As an aside, I realized early on that I had to specify that the candidate was supporting the user in-person because several candidates assumed I was talking about phone support.
How do you resolve disagreements?
Another very generic interview question, possibly too generic because it invites a very safe answer: “Communication, of course! Understanding and compassion.” Some candidates asked for clarification, like a specific example, and I would offer: “Imagine that someone is unhappy with your solution to their IT problem.” But still, the most common answer was the generic correct one, and it was hard for anyone to come up with a bad answer.
What does a good day at work look like?
This question is nearly a repeat of one from the phone interview. My main aim is to figure out what makes the candidate happiest, and weigh that against the actual day-to-day of the position to ensure that they’re compatible. The way a candidate talks about their good day can say a lot as well: is a good day exciting, or is it dull or monotonous? Their body language will let you know.
What does a bad day look like?
For an IT support position the most common answer to this was “wide network outage” or “500 tickets at once”, and I don’t think this question is useful for this sort of position. I can see the question being more open-ended in a different field and yielding interesting responses. Not sure what that field would be.
Tell me about something that you documented for others?
This was actually a really important question for this position. I wanted to make extra sure that we got a candidate who is not only good at communicating live, but also recording what they know for future reference. This was a hole I needed to fill in the department for sure. An elaborate answer to this question was absolute gold to me.

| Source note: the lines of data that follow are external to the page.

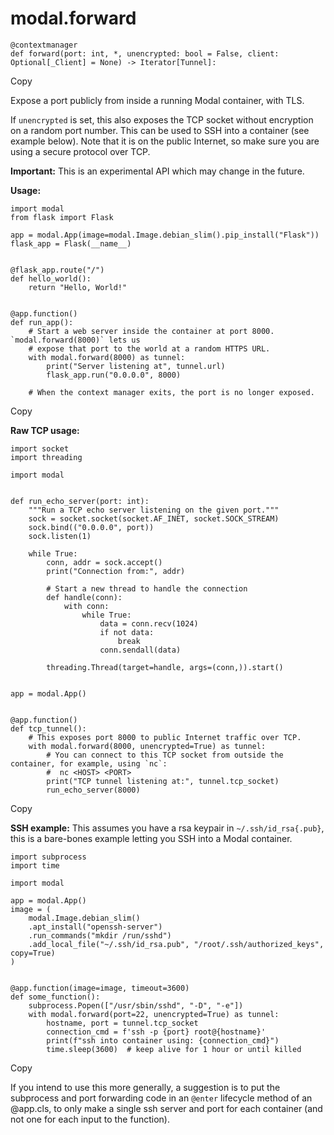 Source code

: # modal.forward

    
    
    @contextmanager
    def forward(port: int, *, unencrypted: bool = False, client: Optional[_Client] = None) -> Iterator[Tunnel]:

Copy

Expose a port publicly from inside a running Modal container, with TLS.

If `unencrypted` is set, this also exposes the TCP socket without encryption
on a random port number. This can be used to SSH into a container (see example
below). Note that it is on the public Internet, so make sure you are using a
secure protocol over TCP.

**Important:** This is an experimental API which may change in the future.

**Usage:**

    
    
    import modal
    from flask import Flask
    
    app = modal.App(image=modal.Image.debian_slim().pip_install("Flask"))
    flask_app = Flask(__name__)
    
    
    @flask_app.route("/")
    def hello_world():
        return "Hello, World!"
    
    
    @app.function()
    def run_app():
        # Start a web server inside the container at port 8000. `modal.forward(8000)` lets us
        # expose that port to the world at a random HTTPS URL.
        with modal.forward(8000) as tunnel:
            print("Server listening at", tunnel.url)
            flask_app.run("0.0.0.0", 8000)
    
        # When the context manager exits, the port is no longer exposed.

Copy

**Raw TCP usage:**

    
    
    import socket
    import threading
    
    import modal
    
    
    def run_echo_server(port: int):
        """Run a TCP echo server listening on the given port."""
        sock = socket.socket(socket.AF_INET, socket.SOCK_STREAM)
        sock.bind(("0.0.0.0", port))
        sock.listen(1)
    
        while True:
            conn, addr = sock.accept()
            print("Connection from:", addr)
    
            # Start a new thread to handle the connection
            def handle(conn):
                with conn:
                    while True:
                        data = conn.recv(1024)
                        if not data:
                            break
                        conn.sendall(data)
    
            threading.Thread(target=handle, args=(conn,)).start()
    
    
    app = modal.App()
    
    
    @app.function()
    def tcp_tunnel():
        # This exposes port 8000 to public Internet traffic over TCP.
        with modal.forward(8000, unencrypted=True) as tunnel:
            # You can connect to this TCP socket from outside the container, for example, using `nc`:
            #  nc <HOST> <PORT>
            print("TCP tunnel listening at:", tunnel.tcp_socket)
            run_echo_server(8000)

Copy

**SSH example:** This assumes you have a rsa keypair in `~/.ssh/id_rsa{.pub}`,
this is a bare-bones example letting you SSH into a Modal container.

    
    
    import subprocess
    import time
    
    import modal
    
    app = modal.App()
    image = (
        modal.Image.debian_slim()
        .apt_install("openssh-server")
        .run_commands("mkdir /run/sshd")
        .add_local_file("~/.ssh/id_rsa.pub", "/root/.ssh/authorized_keys", copy=True)
    )
    
    
    @app.function(image=image, timeout=3600)
    def some_function():
        subprocess.Popen(["/usr/sbin/sshd", "-D", "-e"])
        with modal.forward(port=22, unencrypted=True) as tunnel:
            hostname, port = tunnel.tcp_socket
            connection_cmd = f'ssh -p {port} root@{hostname}'
            print(f"ssh into container using: {connection_cmd}")
            time.sleep(3600)  # keep alive for 1 hour or until killed

Copy

If you intend to use this more generally, a suggestion is to put the
subprocess and port forwarding code in an `@enter` lifecycle method of an
@app.cls, to only make a single ssh server and port for each container (and
not one for each input to the function).

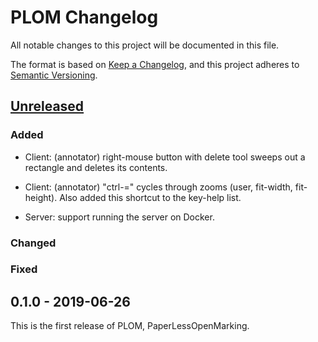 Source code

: # PLOM Changelog

All notable changes to this project will be documented in this file.

The format is based on [Keep a Changelog](https://keepachangelog.com/en/1.0.0/),
and this project adheres to [Semantic Versioning](https://semver.org/spec/v2.0.0.html).

## [Unreleased]

### Added

* Client: (annotator) right-mouse button with delete tool sweeps out a rectangle
  and deletes its contents.

* Client: (annotator) "ctrl-=" cycles through zooms (user, fit-width, fit-height). Also added this shortcut to the key-help list.

* Server: support running the server on Docker.

### Changed

### Fixed


## 0.1.0 - 2019-06-26

This is the first release of PLOM, PaperLessOpenMarking.


[Unreleased]: https://gitlab.math.ubc.ca/andrewr/MLP/compare/v0.1.0...master
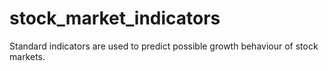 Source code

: # stock_market_indicators

Standard indicators are used to predict possible growth behaviour of stock markets. 
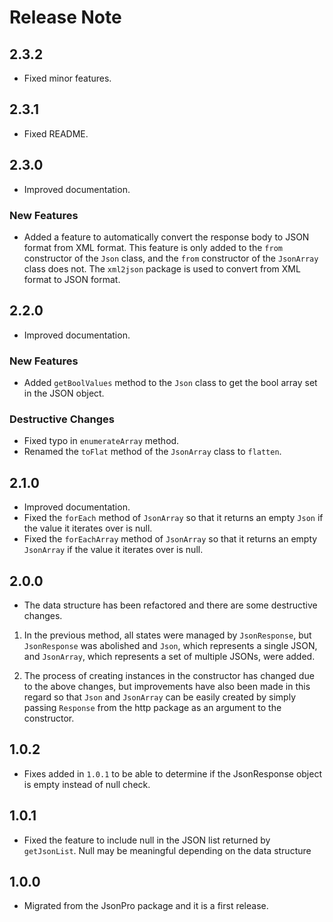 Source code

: # Release Note

## 2.3.2

- Fixed minor features.

## 2.3.1

- Fixed README.

## 2.3.0

- Improved documentation.

### New Features

- Added a feature to automatically convert the response body to JSON format from XML format. This feature is only added to the `from` constructor of the `Json` class, and the `from` constructor of the `JsonArray` class does not. The `xml2json` package is used to convert from XML format to JSON format.

## 2.2.0

- Improved documentation.

### New Features

- Added `getBoolValues` method to the `Json` class to get the bool array set in the JSON object.

### Destructive Changes

- Fixed typo in `enumerateArray` method.
- Renamed the `toFlat` method of the `JsonArray` class to `flatten`.

## 2.1.0

- Improved documentation.
- Fixed the `forEach` method of `JsonArray` so that it returns an empty `Json` if the value it iterates over is null.
- Fixed the `forEachArray` method of `JsonArray` so that it returns an empty `JsonArray` if the value it iterates over is null.

## 2.0.0

- The data structure has been refactored and there are some destructive changes.

1. In the previous method, all states were managed by `JsonResponse`, but `JsonResponse` was abolished and `Json`, which represents a single JSON, and `JsonArray`, which represents a set of multiple JSONs, were added.

2. The process of creating instances in the constructor has changed due to the above changes, but improvements have also been made in this regard so that `Json` and `JsonArray` can be easily created by simply passing `Response` from the http package as an argument to the constructor.

## 1.0.2

- Fixes added in `1.0.1` to be able to determine if the JsonResponse object is empty instead of null check.

## 1.0.1

- Fixed the feature to include null in the JSON list returned by `getJsonList`. Null may be meaningful depending on the data structure

## 1.0.0

- Migrated from the JsonPro package and it is a first release.

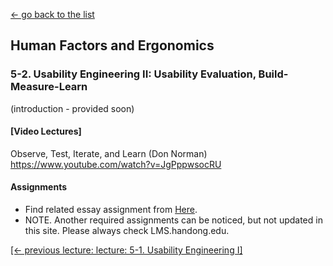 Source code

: [← go back to the list](README.md)

## Human Factors and Ergonomics

### 5-2. Usability Engineering II: Usability Evaluation, Build-Measure-Learn

(introduction - provided soon)

#### [Video Lectures]


Observe, Test, Iterate, and Learn (Don Norman)
https://www.youtube.com/watch?v=JgPppwsocRU


#### Assignments
- Find related essay assignment from [Here](HFE_Essays.md).
- NOTE. Another required assignments can be noticed, but not updated in this site. Please always check LMS.handong.edu.



[[← previous lecture: lecture: 5-1. Usability Engineering I]](HFE05_1.md)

Do you have any other questions for us?
Since there was a phone interview and a good day or two between it and the in-person meeting, candidates had plenty of time to think of questions to ask. When I was on the other side of interviews in the past, I was usually that candidate who replied, “No, not at this moment,” to this question. Now that I’m on this side, I really do see that as a shortcoming and wonder how I was ever hired anywhere.
The top candidate for this position had a page of questions to ask. I don’t even remember what they were now, but it demonstrated that he was passionate, enthusiastic, and was really interested in the job. The candidates who simply shrugged and had nothing to ask in response didn’t seem disinterested, but they didn’t have that little bit of extra icing on the cake.
When I was originally going through resumes, I began to have serious concerns that I was getting too many top tier candidates and that I would be faced with making an impossible decision between multiple candidates who could all be a good fit.
I am happy to say that ultimately wasn’t the case. After the phone interview and the in-person interview, I ended up with one candidate who I felt was undoubtedly a great fit. I was prepared to end up with two or even three, and have the tie-breaker be the people who would handle the second in-person interview, but that wasn’t ultimately necessary: the one candidate was enough, and ended up getting the position.
I am reading a book about leadership, and the main thing it has emphasized so far is that you need to make real human connections with the people you work with. This is something I tried to do during the interview process. I wanted to make sure I felt like I had a good understanding of who the candidate was, how they work and what excites them, and I tried to craft the whole process around that goal. I think I did a pretty good job of achieving it. I encourage you to try to work more personality into your interview process, especially because company culture and the relationship you have with your workers is (in my opinion) the primary driver of productivity.